We are not the seed in this parable. Jesus is the seed. Jesus is the tree that bridges earth and heaven for us. We are people of the earth, and Jesus comes to nestle himself in the very midst of our life with all that is us the, grief, shame, need and longing. As his reckless love begins to grow it transforms our whole being. Jesus is the mustard seed that yearns to take root in us, and to stretch and lift us towards heaven. Not just for us, but for others as they rest in the branches and take shade from the leaves.
You may remember the Bette Midler song, “From a Distance” which she recorded in the early 1990s. The song talks about how “from a distance, the world looks blue and green, and snow-capped mountains white, and from a distance there is harmony, and no guns or bombs or disease and God is watching from a distance. The song is so lovely with its images of peace and harmony that you almost find yourself believing it, - that is until you realize it is totally false, and the parable of the mustard seed tells us so.

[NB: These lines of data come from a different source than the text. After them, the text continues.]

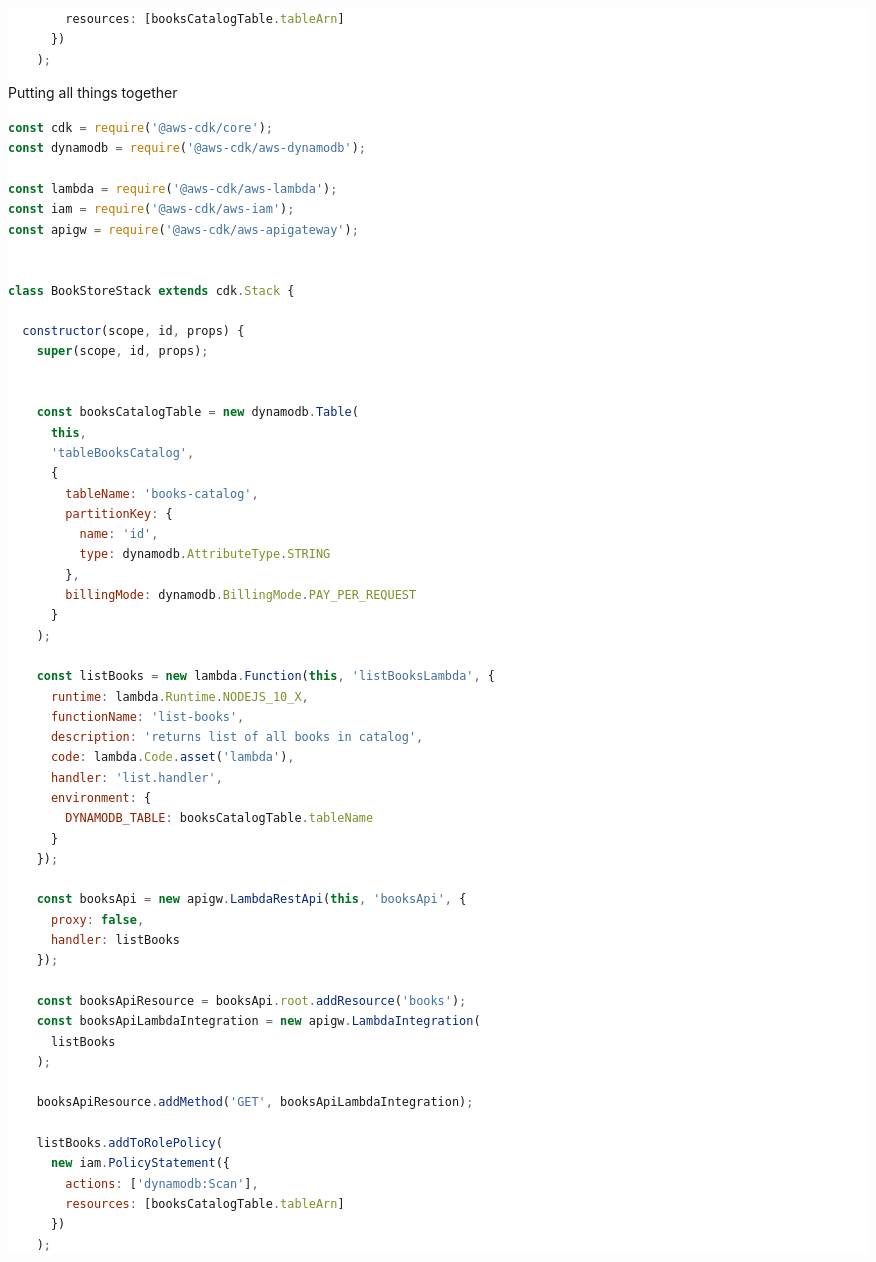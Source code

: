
 ```javascript
        resources: [booksCatalogTable.tableArn]
      })
    );
```
Putting all things together 

```javascript
const cdk = require('@aws-cdk/core');
const dynamodb = require('@aws-cdk/aws-dynamodb');

const lambda = require('@aws-cdk/aws-lambda');
const iam = require('@aws-cdk/aws-iam');
const apigw = require('@aws-cdk/aws-apigateway');


class BookStoreStack extends cdk.Stack {

  constructor(scope, id, props) {
    super(scope, id, props);


    const booksCatalogTable = new dynamodb.Table(
      this,
      'tableBooksCatalog',
      {
        tableName: 'books-catalog',
        partitionKey: {
          name: 'id',
          type: dynamodb.AttributeType.STRING
        },
        billingMode: dynamodb.BillingMode.PAY_PER_REQUEST
      }
    );

    const listBooks = new lambda.Function(this, 'listBooksLambda', {
      runtime: lambda.Runtime.NODEJS_10_X,
      functionName: 'list-books',
      description: 'returns list of all books in catalog',
      code: lambda.Code.asset('lambda'),
      handler: 'list.handler',
      environment: {
        DYNAMODB_TABLE: booksCatalogTable.tableName
      }
    });

    const booksApi = new apigw.LambdaRestApi(this, 'booksApi', {
      proxy: false,
      handler: listBooks
    });

    const booksApiResource = booksApi.root.addResource('books');
    const booksApiLambdaIntegration = new apigw.LambdaIntegration(
      listBooks
    );

    booksApiResource.addMethod('GET', booksApiLambdaIntegration);

    listBooks.addToRolePolicy(
      new iam.PolicyStatement({
        actions: ['dynamodb:Scan'],
        resources: [booksCatalogTable.tableArn]
      })
    );

```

God is not watching us from a distance; God is not some pie in the sky God that looks down and glosses over suffering, and who doesn’t deal in the reality of our lives. This God is the God who comes to earth to be among us, who reduces himself to the scant, insignificant life of a poor carpenter who enters into the dirt and mud, pain and sufferingand who gently but persistently cracks open new life.
If you took a handful of soil with some seeds in, the mustard seed is so small, it is hard to find even if you are looking. But it doesn’t mean it isn’t there. In the same way, our inability to see doesn’t affect God’s ability to be. And God is always there for us. Ours is an underground and mysterious faith which involves patient waiting and hoping for God to breathe new life into the places where we struggle to see signs of hope. In the parables of the growing seed and mustard seed, we can be assured of one thing: new life is going to come.
The overwhelming, earth-shattering, life-transforming love of God is a love that will not stay buried. There is no place so dirty or wretched that God’s grace cannot reach. There is no place so dry or hardened or cold that won’t soften and live and produce new growth. God is in the business of growing new and beautiful things out of the dirt of our lives. And our faith isn’t only underground and mysterious, it is also vibrant and green, visible and growing. Wherever you are today, however you feel, which ever picture you identify with, you might not be able to see it, but the mustard seed is there, nestled in your life, waiting to grow, maybe already cracking open something new that you can’t yet see. We may not understand how the kingdom of God will come to life in us, or in what ways it will be unleashed, but grace, with all of its mystery, is in us. The amazing, unmerited, overwhelming grace of Christ is transforming us. Changed from glory into glory, till in heaven we take our place.